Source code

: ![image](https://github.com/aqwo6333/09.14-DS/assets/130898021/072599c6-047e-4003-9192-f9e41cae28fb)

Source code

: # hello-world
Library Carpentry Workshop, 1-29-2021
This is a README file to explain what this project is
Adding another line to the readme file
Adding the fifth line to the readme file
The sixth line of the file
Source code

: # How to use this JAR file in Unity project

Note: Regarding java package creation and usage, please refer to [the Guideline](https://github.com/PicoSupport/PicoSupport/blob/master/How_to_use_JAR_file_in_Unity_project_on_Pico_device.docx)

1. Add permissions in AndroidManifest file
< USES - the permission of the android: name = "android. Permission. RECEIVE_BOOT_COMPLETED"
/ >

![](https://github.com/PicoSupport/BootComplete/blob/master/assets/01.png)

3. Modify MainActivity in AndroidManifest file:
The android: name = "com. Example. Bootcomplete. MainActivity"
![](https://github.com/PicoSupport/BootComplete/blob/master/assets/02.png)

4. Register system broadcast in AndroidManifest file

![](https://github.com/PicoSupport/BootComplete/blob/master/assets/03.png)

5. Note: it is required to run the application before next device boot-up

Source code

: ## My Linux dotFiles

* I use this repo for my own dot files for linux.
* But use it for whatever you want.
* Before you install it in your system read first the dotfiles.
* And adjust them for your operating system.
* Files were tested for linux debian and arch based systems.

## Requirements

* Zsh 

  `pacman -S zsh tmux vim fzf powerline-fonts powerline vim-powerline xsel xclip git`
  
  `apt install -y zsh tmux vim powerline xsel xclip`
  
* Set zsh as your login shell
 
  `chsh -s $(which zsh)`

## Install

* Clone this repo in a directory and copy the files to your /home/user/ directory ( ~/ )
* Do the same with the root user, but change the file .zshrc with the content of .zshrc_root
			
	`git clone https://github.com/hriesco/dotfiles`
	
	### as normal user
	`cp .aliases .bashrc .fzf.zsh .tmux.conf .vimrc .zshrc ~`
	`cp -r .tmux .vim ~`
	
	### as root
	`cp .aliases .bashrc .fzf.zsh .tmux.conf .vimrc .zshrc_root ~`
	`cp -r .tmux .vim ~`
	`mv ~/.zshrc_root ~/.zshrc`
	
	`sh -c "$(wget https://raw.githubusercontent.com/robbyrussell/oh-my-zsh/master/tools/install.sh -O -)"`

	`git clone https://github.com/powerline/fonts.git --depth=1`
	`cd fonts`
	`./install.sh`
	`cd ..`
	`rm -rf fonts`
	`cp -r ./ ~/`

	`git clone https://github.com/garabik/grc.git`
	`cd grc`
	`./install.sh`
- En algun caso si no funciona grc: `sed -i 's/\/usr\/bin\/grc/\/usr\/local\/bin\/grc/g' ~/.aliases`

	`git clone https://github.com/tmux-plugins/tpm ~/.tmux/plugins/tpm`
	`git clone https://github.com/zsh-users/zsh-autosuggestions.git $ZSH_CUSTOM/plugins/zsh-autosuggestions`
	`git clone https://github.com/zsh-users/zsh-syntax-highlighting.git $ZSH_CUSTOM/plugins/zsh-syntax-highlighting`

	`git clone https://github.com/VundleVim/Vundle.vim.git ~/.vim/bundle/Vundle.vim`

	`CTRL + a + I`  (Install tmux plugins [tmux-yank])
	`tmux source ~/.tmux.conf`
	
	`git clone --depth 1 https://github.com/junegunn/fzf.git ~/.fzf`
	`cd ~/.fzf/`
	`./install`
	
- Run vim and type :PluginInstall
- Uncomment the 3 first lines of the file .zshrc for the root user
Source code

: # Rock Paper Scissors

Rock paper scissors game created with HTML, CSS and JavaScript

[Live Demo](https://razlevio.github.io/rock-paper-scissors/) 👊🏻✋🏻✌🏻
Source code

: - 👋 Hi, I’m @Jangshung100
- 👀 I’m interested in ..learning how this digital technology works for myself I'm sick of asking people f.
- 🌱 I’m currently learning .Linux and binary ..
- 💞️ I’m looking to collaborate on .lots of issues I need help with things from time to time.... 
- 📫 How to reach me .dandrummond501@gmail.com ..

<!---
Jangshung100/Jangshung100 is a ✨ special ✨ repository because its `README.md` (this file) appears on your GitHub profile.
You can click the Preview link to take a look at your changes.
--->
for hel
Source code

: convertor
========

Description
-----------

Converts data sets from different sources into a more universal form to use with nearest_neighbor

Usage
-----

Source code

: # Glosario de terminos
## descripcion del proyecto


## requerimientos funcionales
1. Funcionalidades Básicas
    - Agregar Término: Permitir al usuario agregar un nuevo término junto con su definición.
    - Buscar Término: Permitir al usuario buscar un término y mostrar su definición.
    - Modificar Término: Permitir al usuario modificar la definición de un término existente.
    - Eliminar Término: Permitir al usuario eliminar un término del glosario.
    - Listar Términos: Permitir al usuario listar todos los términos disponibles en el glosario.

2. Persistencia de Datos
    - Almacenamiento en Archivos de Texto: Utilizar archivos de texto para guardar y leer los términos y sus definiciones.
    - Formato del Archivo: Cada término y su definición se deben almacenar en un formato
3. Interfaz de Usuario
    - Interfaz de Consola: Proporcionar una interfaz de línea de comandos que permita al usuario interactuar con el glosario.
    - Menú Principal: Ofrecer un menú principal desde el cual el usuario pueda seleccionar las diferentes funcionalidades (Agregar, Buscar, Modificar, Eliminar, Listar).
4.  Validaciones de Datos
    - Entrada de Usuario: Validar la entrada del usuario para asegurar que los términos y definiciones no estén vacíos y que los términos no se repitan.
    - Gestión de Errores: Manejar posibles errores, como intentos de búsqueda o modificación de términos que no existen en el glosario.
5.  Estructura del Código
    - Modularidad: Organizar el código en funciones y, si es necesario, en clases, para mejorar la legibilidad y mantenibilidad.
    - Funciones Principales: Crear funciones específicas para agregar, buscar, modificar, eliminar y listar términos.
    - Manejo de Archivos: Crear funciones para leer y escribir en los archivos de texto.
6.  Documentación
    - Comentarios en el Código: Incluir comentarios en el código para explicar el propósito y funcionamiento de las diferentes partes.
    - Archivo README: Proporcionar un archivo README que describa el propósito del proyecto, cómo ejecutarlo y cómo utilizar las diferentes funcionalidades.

YOUR ASSIGNMENT: Reprint every entry exactly.

YOUR RESPONSE:
Source code

: ![image](https://github.com/aqwo6333/09.14-DS/assets/130898021/072599c6-047e-4003-9192-f9e41cae28fb)

Source code

: # hello-world
Library Carpentry Workshop, 1-29-2021
This is a README file to explain what this project is
Adding another line to the readme file
Adding the fifth line to the readme file
The sixth line of the file
Source code

: # How to use this JAR file in Unity project

Note: Regarding java package creation and usage, please refer to [the Guideline](https://github.com/PicoSupport/PicoSupport/blob/master/How_to_use_JAR_file_in_Unity_project_on_Pico_device.docx)

1. Add permissions in AndroidManifest file
< USES - the permission of the android: name = "android. Permission. RECEIVE_BOOT_COMPLETED"
/ >

![](https://github.com/PicoSupport/BootComplete/blob/master/assets/01.png)

3. Modify MainActivity in AndroidManifest file:
The android: name = "com. Example. Bootcomplete. MainActivity"
![](https://github.com/PicoSupport/BootComplete/blob/master/assets/02.png)

4. Register system broadcast in AndroidManifest file

![](https://github.com/PicoSupport/BootComplete/blob/master/assets/03.png)

5. Note: it is required to run the application before next device boot-up

Source code

: ## My Linux dotFiles

* I use this repo for my own dot files for linux.
* But use it for whatever you want.
* Before you install it in your system read first the dotfiles.
* And adjust them for your operating system.
* Files were tested for linux debian and arch based systems.

## Requirements

* Zsh 

  `pacman -S zsh tmux vim fzf powerline-fonts powerline vim-powerline xsel xclip git`
  
  `apt install -y zsh tmux vim powerline xsel xclip`
  
* Set zsh as your login shell
 
  `chsh -s $(which zsh)`

## Install

* Clone this repo in a directory and copy the files to your /home/user/ directory ( ~/ )
* Do the same with the root user, but change the file .zshrc with the content of .zshrc_root
			
	`git clone https://github.com/hriesco/dotfiles`
	
	### as normal user
	`cp .aliases .bashrc .fzf.zsh .tmux.conf .vimrc .zshrc ~`
	`cp -r .tmux .vim ~`
	
	### as root
	`cp .aliases .bashrc .fzf.zsh .tmux.conf .vimrc .zshrc_root ~`
	`cp -r .tmux .vim ~`
	`mv ~/.zshrc_root ~/.zshrc`
	
	`sh -c "$(wget https://raw.githubusercontent.com/robbyrussell/oh-my-zsh/master/tools/install.sh -O -)"`

	`git clone https://github.com/powerline/fonts.git --depth=1`
	`cd fonts`
	`./install.sh`
	`cd ..`
	`rm -rf fonts`
	`cp -r ./ ~/`

	`git clone https://github.com/garabik/grc.git`
	`cd grc`
	`./install.sh`
- En algun caso si no funciona grc: `sed -i 's/\/usr\/bin\/grc/\/usr\/local\/bin\/grc/g' ~/.aliases`

	`git clone https://github.com/tmux-plugins/tpm ~/.tmux/plugins/tpm`
	`git clone https://github.com/zsh-users/zsh-autosuggestions.git $ZSH_CUSTOM/plugins/zsh-autosuggestions`
	`git clone https://github.com/zsh-users/zsh-syntax-highlighting.git $ZSH_CUSTOM/plugins/zsh-syntax-highlighting`

	`git clone https://github.com/VundleVim/Vundle.vim.git ~/.vim/bundle/Vundle.vim`

	`CTRL + a + I`  (Install tmux plugins [tmux-yank])
	`tmux source ~/.tmux.conf`
	
	`git clone --depth 1 https://github.com/junegunn/fzf.git ~/.fzf`
	`cd ~/.fzf/`
	`./install`
	
- Run vim and type :PluginInstall
- Uncomment the 3 first lines of the file .zshrc for the root user
Source code

: # Rock Paper Scissors

Rock paper scissors game created with HTML, CSS and JavaScript

[Live Demo](https://razlevio.github.io/rock-paper-scissors/) 👊🏻✋🏻✌🏻
Source code

: - 👋 Hi, I’m @Jangshung100
- 👀 I’m interested in ..learning how this digital technology works for myself I'm sick of asking people f.
- 🌱 I’m currently learning .Linux and binary ..
- 💞️ I’m looking to collaborate on .lots of issues I need help with things from time to time.... 
- 📫 How to reach me .dandrummond501@gmail.com ..

<!---
Jangshung100/Jangshung100 is a ✨ special ✨ repository because its `README.md` (this file) appears on your GitHub profile.
You can click the Preview link to take a look at your changes.
--->
for hel
Source code

: convertor
========

Description
-----------

Converts data sets from different sources into a more universal form to use with nearest_neighbor

Usage
-----

Source code

: # Glosario de terminos
## descripcion del proyecto


## requerimientos funcionales
1. Funcionalidades Básicas
    - Agregar Término: Permitir al usuario agregar un nuevo término junto con su definición.
    - Buscar Término: Permitir al usuario buscar un término y mostrar su definición.
    - Modificar Término: Permitir al usuario modificar la definición de un término existente.
    - Eliminar Término: Permitir al usuario eliminar un término del glosario.
    - Listar Términos: Permitir al usuario listar todos los términos disponibles en el glosario.

2. Persistencia de Datos
    - Almacenamiento en Archivos de Texto: Utilizar archivos de texto para guardar y leer los términos y sus definiciones.
    - Formato del Archivo: Cada término y su definición se deben almacenar en un formato
3. Interfaz de Usuario
    - Interfaz de Consola: Proporcionar una interfaz de línea de comandos que permita al usuario interactuar con el glosario.
    - Menú Principal: Ofrecer un menú principal desde el cual el usuario pueda seleccionar las diferentes funcionalidades (Agregar, Buscar, Modificar, Eliminar, Listar).
4.  Validaciones de Datos
    - Entrada de Usuario: Validar la entrada del usuario para asegurar que los términos y definiciones no estén vacíos y que los términos no se repitan.
    - Gestión de Errores: Manejar posibles errores, como intentos de búsqueda o modificación de términos que no existen en el glosario.
5.  Estructura del Código
    - Modularidad: Organizar el código en funciones y, si es necesario, en clases, para mejorar la legibilidad y mantenibilidad.
    - Funciones Principales: Crear funciones específicas para agregar, buscar, modificar, eliminar y listar términos.
    - Manejo de Archivos: Crear funciones para leer y escribir en los archivos de texto.
6.  Documentación
    - Comentarios en el Código: Incluir comentarios en el código para explicar el propósito y funcionamiento de las diferentes partes.
    - Archivo README: Proporcionar un archivo README que describa el propósito del proyecto, cómo ejecutarlo y cómo utilizar las diferentes funcionalidades.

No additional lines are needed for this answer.